NLTK comes with an english POS-tagger trained by default. For others languanges you will need to train it. Depending on the language, this is not a problem because, as you may know, NLTK has a lot of corpus that you can download and use.
In this example I'm going to use a spanish corpus called cess_esp. As I want to test if the tagger performs good or not I need to evaluate it so I'll need some test data. For this reason I'm going to divide the corpus in two sets: 90% for training and 10% for testing.
from nltk.corpus import cess_esp
sents = cess_esp.tagged_sents()
training = []
test = []
for i in range(len(sents)):
if i % 10:
training.append(sents[i])
else:
test.append(sents[i])
NLTK provides different types of taggers so, I'm going to train a few taggers and after that I will choose the most accurate one.
from nltk import UnigramTagger, BigramTagger, TrigramTagger
from nltk.tag.hmm import HiddenMarkovModelTagger
unigram_tagger = UnigramTagger(training)
bigram_tagger = BigramTagger(training, backoff=unigram_tagger) # uses unigram tagger in case it can't tag a word
trigram_tagger = TrigramTagger(training, backoff=unigram_tagger)
hmm_tagger = HiddenMarkovModelTagger.train(training)
Now, let's evaluate each tagger with our test data.
print 'UnigramTagger: %.1f %%' % (unigram_tagger.evaluate(test) * 100)
print 'BigramTagger: %.1f %%' % (bigram_tagger.evaluate(test) * 100)

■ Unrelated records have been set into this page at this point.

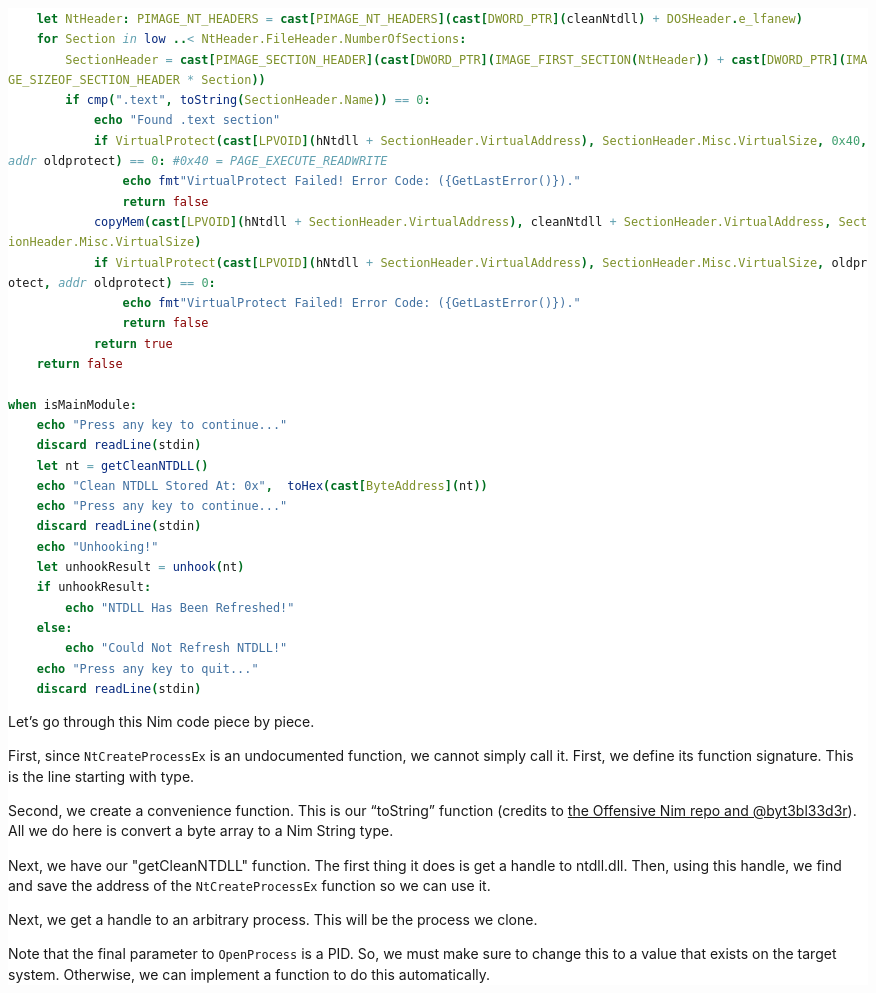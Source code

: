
 ```nim
    let NtHeader: PIMAGE_NT_HEADERS = cast[PIMAGE_NT_HEADERS](cast[DWORD_PTR](cleanNtdll) + DOSHeader.e_lfanew)
    for Section in low ..< NtHeader.FileHeader.NumberOfSections:
        SectionHeader = cast[PIMAGE_SECTION_HEADER](cast[DWORD_PTR](IMAGE_FIRST_SECTION(NtHeader)) + cast[DWORD_PTR](IMAGE_SIZEOF_SECTION_HEADER * Section))
        if cmp(".text", toString(SectionHeader.Name)) == 0:
            echo "Found .text section"
            if VirtualProtect(cast[LPVOID](hNtdll + SectionHeader.VirtualAddress), SectionHeader.Misc.VirtualSize, 0x40, addr oldprotect) == 0: #0x40 = PAGE_EXECUTE_READWRITE
                echo fmt"VirtualProtect Failed! Error Code: ({GetLastError()})."
                return false
            copyMem(cast[LPVOID](hNtdll + SectionHeader.VirtualAddress), cleanNtdll + SectionHeader.VirtualAddress, SectionHeader.Misc.VirtualSize)
            if VirtualProtect(cast[LPVOID](hNtdll + SectionHeader.VirtualAddress), SectionHeader.Misc.VirtualSize, oldprotect, addr oldprotect) == 0:
                echo fmt"VirtualProtect Failed! Error Code: ({GetLastError()})."
                return false
            return true
    return false  

when isMainModule:
    echo "Press any key to continue..."
    discard readLine(stdin)
    let nt = getCleanNTDLL()
    echo "Clean NTDLL Stored At: 0x",  toHex(cast[ByteAddress](nt))
    echo "Press any key to continue..."
    discard readLine(stdin)
    echo "Unhooking!"
    let unhookResult = unhook(nt)
    if unhookResult:
        echo "NTDLL Has Been Refreshed!"
    else:
        echo "Could Not Refresh NTDLL!"
    echo "Press any key to quit..."
    discard readLine(stdin)
```
Let’s go through this Nim code piece by piece. 

First, since `NtCreateProcessEx` is an undocumented function, we cannot simply call it. First, we define its function signature. This is the line starting with type.

Second, we create a convenience function. This is our “toString” function (credits to [the Offensive Nim repo and @byt3bl33d3r](https://github.com/byt3bl33d3r/OffensiveNim/tree/master)). All we do here is convert a byte array to a Nim String type.

Next, we have our "getCleanNTDLL" function. The first thing it does is get a handle to ntdll.dll. Then, using this handle, we find and save the address of the `NtCreateProcessEx` function so we can use it.

Next, we get a handle to an arbitrary process. This will be the process we clone. 

Note that the final parameter to `OpenProcess` is a PID. So, we must make sure to change this to a value that exists on the target system. Otherwise, we can implement a function to do this automatically.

print 'TrigramTagger: %.1f %%' % (trigram_tagger.evaluate(test) * 100)
print 'HMM: %.1f %%' % (hmm_tagger.evaluate(test) * 100)

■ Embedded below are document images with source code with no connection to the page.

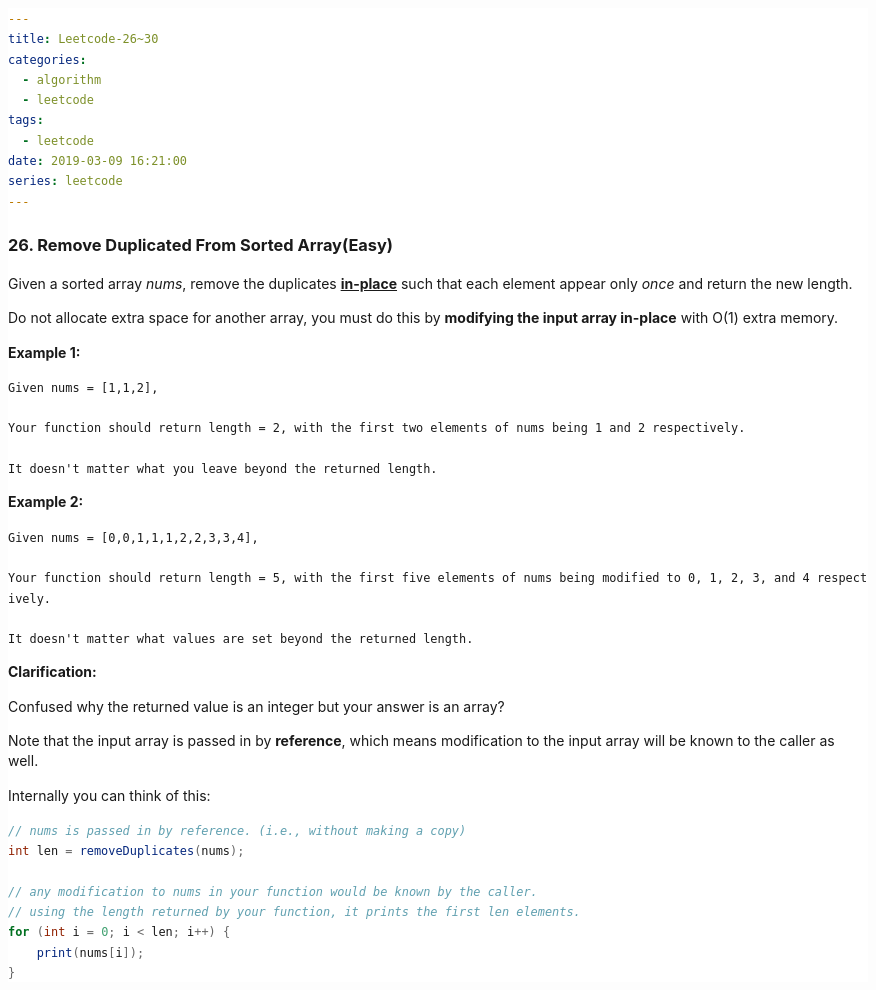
 ```yaml
---
title: Leetcode-26~30
categories:
  - algorithm
  - leetcode
tags:
  - leetcode
date: 2019-03-09 16:21:00
series: leetcode
---
```


### 26. Remove Duplicated From Sorted Array(Easy)

Given a sorted array _nums_, remove the duplicates [**in-place**](https://en.wikipedia.org/wiki/In-place_algorithm) such that each element appear only _once_ and return the new length.

Do not allocate extra space for another array, you must do this by **modifying the input array in-place** with O(1) extra memory.

**Example 1:**

```
Given nums = [1,1,2],

Your function should return length = 2, with the first two elements of nums being 1 and 2 respectively.

It doesn't matter what you leave beyond the returned length.
```

**Example 2:**

```
Given nums = [0,0,1,1,1,2,2,3,3,4],

Your function should return length = 5, with the first five elements of nums being modified to 0, 1, 2, 3, and 4 respectively.

It doesn't matter what values are set beyond the returned length.
```

**Clarification:**

Confused why the returned value is an integer but your answer is an array?

Note that the input array is passed in by **reference**, which means modification to the input array will be known to the caller as well.

Internally you can think of this:

```java
// nums is passed in by reference. (i.e., without making a copy)
int len = removeDuplicates(nums);

// any modification to nums in your function would be known by the caller.
// using the length returned by your function, it prints the first len elements.
for (int i = 0; i < len; i++) {
    print(nums[i]);
}
```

UnigramTagger: 87.6 % BigramTagger: 89.4 % TrigramTagger: 89.0 % HMM: 89.9 %
In this case HiddenMarkovModelTagger is the best. Besides, this tagger can be tuned a bit more, so maybe you find useful this link.
Depending on the size of the corpus, training a tagger can take long (especially the hmm tagger) and maybe you don't want a decrease of performance in your application in production. You can use the same technique that nltk uses with its default POS-tagger, you can dump a trained tagger with pickle and load it whenever you want.
import pickle
# Dump trained tagger
with open('unigram_spanish.pickle', 'w') as fd:
pickle.dump(unigram_tagger, fd)
# Load tagger
with open('unigram_spanish.pickle', 'r') as fd:
tagger = pickle.load(fd)
If you save unigram_spanish.pickle in one of the directories of the nltk.data.path you will be able to load your tagger with nltk.data.load function which is more clean because you won’t have to use absolute paths or non intuitive relative paths.